Wasn’t the second one available, the first out of fuel. Couldn’t the drone running low on fuel have “landed” on the mortar team if it didn’t have a “dive bomer mode”? Not trying to be a “wise guy” but it seems like some kind of “out of box” response may have helped. If painting a laser on someone is used to make them run away, seems like a drone buzzing might cause aiming issues for a mortar team. I obviously don’t know anything about what I am asking, that is why I am asking you. Are you saying there is no way the low on fuel drone COULD have be used other than as a camera platform? If YOU were in control of the drone and saw YOUR team under fire from a mortar position, YOU would has simply flown away?
First of all, we don’t know squat about the mortar team. It seems quite unlikely to me that Ty Woods on the roof was in direct line-of-sight of a martar team at all. Mortars are indirect fire weapons, it’s their safety to NOT be in sight of the target. A spotter forward corrects fire.
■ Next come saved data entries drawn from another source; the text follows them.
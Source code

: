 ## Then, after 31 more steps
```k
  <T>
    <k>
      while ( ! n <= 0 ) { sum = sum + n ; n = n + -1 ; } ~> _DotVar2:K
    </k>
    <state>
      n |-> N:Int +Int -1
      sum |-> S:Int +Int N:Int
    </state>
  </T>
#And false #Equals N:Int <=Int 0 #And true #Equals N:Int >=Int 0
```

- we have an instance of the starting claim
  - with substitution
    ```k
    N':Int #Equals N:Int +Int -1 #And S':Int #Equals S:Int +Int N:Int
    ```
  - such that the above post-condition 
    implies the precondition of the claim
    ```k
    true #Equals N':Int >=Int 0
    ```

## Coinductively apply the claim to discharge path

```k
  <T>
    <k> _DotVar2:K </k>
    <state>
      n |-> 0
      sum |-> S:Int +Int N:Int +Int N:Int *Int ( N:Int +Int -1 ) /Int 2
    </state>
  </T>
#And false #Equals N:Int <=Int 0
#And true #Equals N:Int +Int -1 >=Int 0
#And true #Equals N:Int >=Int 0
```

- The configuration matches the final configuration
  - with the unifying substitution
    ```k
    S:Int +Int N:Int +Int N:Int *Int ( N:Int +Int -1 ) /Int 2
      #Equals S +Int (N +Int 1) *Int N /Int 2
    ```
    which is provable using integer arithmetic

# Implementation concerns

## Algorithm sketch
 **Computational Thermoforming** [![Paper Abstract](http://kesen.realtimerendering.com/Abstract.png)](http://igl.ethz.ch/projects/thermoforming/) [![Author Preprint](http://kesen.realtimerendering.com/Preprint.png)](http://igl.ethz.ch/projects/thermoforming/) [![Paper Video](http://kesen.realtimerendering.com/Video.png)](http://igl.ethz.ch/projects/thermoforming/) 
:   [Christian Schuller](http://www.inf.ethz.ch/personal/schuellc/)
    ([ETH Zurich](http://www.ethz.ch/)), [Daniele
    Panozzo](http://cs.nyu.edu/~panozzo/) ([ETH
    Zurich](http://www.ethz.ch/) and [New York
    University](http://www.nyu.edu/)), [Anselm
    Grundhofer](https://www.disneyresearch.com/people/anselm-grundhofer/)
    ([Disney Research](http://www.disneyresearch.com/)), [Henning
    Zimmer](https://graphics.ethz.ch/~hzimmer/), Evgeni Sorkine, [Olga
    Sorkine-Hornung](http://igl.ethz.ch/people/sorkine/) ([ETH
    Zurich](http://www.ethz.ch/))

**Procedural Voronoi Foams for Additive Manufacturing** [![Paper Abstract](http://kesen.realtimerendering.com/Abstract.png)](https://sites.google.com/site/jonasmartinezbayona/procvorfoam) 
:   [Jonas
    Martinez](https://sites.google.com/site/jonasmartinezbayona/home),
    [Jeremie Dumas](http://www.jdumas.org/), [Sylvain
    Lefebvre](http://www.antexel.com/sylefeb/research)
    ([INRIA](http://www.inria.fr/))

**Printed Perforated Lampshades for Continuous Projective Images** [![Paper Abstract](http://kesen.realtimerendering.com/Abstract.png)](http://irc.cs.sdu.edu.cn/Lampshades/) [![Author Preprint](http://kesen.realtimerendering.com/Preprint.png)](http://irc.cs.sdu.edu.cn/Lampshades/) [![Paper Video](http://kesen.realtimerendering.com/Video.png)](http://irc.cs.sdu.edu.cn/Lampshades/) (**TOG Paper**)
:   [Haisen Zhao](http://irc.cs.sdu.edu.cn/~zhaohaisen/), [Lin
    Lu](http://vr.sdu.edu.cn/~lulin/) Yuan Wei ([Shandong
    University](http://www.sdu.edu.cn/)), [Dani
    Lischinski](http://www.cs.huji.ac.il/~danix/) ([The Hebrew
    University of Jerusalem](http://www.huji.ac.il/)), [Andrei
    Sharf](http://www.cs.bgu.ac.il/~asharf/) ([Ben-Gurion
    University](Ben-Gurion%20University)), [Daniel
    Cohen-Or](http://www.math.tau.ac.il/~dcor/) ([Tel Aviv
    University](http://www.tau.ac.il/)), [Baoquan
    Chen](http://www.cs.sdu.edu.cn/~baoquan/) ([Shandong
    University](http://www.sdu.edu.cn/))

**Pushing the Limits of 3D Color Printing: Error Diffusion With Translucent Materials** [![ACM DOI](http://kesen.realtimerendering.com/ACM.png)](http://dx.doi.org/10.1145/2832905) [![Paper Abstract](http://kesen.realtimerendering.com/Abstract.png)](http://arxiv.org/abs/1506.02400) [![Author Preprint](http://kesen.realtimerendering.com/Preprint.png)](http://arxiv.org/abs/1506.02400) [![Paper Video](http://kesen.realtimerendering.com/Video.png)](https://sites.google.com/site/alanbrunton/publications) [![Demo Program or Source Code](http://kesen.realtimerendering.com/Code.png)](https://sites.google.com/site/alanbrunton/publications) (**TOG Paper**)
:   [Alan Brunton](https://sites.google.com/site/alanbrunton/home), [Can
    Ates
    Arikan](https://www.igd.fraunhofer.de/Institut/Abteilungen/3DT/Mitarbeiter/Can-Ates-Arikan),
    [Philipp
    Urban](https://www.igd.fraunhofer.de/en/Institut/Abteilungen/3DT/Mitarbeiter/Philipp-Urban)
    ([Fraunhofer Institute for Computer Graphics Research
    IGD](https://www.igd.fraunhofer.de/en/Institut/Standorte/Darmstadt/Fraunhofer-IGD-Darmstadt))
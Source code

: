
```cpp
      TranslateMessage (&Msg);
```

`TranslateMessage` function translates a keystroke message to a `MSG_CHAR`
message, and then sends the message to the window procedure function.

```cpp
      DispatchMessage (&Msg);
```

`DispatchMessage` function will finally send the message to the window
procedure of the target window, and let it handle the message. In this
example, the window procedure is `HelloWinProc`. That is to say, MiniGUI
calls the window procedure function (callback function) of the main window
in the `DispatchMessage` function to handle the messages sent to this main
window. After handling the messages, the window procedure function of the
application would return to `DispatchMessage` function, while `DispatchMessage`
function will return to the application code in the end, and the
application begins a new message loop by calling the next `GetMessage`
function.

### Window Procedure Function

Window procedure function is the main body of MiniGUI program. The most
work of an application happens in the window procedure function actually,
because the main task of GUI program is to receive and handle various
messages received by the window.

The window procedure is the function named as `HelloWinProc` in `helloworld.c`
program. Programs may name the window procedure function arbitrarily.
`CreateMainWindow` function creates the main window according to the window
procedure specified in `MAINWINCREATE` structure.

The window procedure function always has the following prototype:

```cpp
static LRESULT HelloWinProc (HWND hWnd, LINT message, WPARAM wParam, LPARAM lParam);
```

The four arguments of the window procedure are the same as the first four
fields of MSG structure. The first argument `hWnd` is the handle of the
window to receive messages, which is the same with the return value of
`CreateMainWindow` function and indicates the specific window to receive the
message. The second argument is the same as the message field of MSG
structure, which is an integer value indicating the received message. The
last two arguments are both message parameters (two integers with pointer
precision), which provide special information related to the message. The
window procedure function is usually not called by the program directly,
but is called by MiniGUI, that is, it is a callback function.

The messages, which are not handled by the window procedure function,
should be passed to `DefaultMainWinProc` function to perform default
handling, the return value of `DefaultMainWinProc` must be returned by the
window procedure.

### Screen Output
We are taking a half-dozen factoids, perhaps correctly or incorrectly jotted down by a few reporters who managed to talk to some of the other evacuees from Benghazi.
I have seen this for decades and decades. Fragmentary reporter jottings spun into all-encompassing theories.
No, a Predator will not be used to crash-land on a mortar team. No way. The eye in the sky is MUCH MUCH MUCH more valuable up above, than to be thrown away on a low-odds chance at a mobile mortar team. A team which can run away or be replaced by another team somewhere else at any time.
WIthout that eye in the sky, it’s very likely NONE of the Americans would have managed to escape to freedom. Nothing else can tell the escape convoy, “Turn now! THere is a checkpoint three blocks ahead around the corner!”
Looks like the Benghazi CIA could have used one of these:
“US Army to fly Switchblade ‘kamikaze’ drones (airport defense against UAV attack?)”
Weighing less than two kilos, the drone is small enough to fit into a soldier’s backpack and is launched from a tube, with wings quickly folding out as it soars into the air, according to manufacturer AeroVironment.
Powered by a small electric motor, the Switchblade transmits video in real time from overhead, allowing a soldier to identify an enemy, the company said in a press release last month.
“Upon confirming the target using the live video feed, the operator then sends a command to the air vehicle to arm it and lock its trajectory onto the target,” it said.
The drone then flies into the “target,” detonating a small explosive.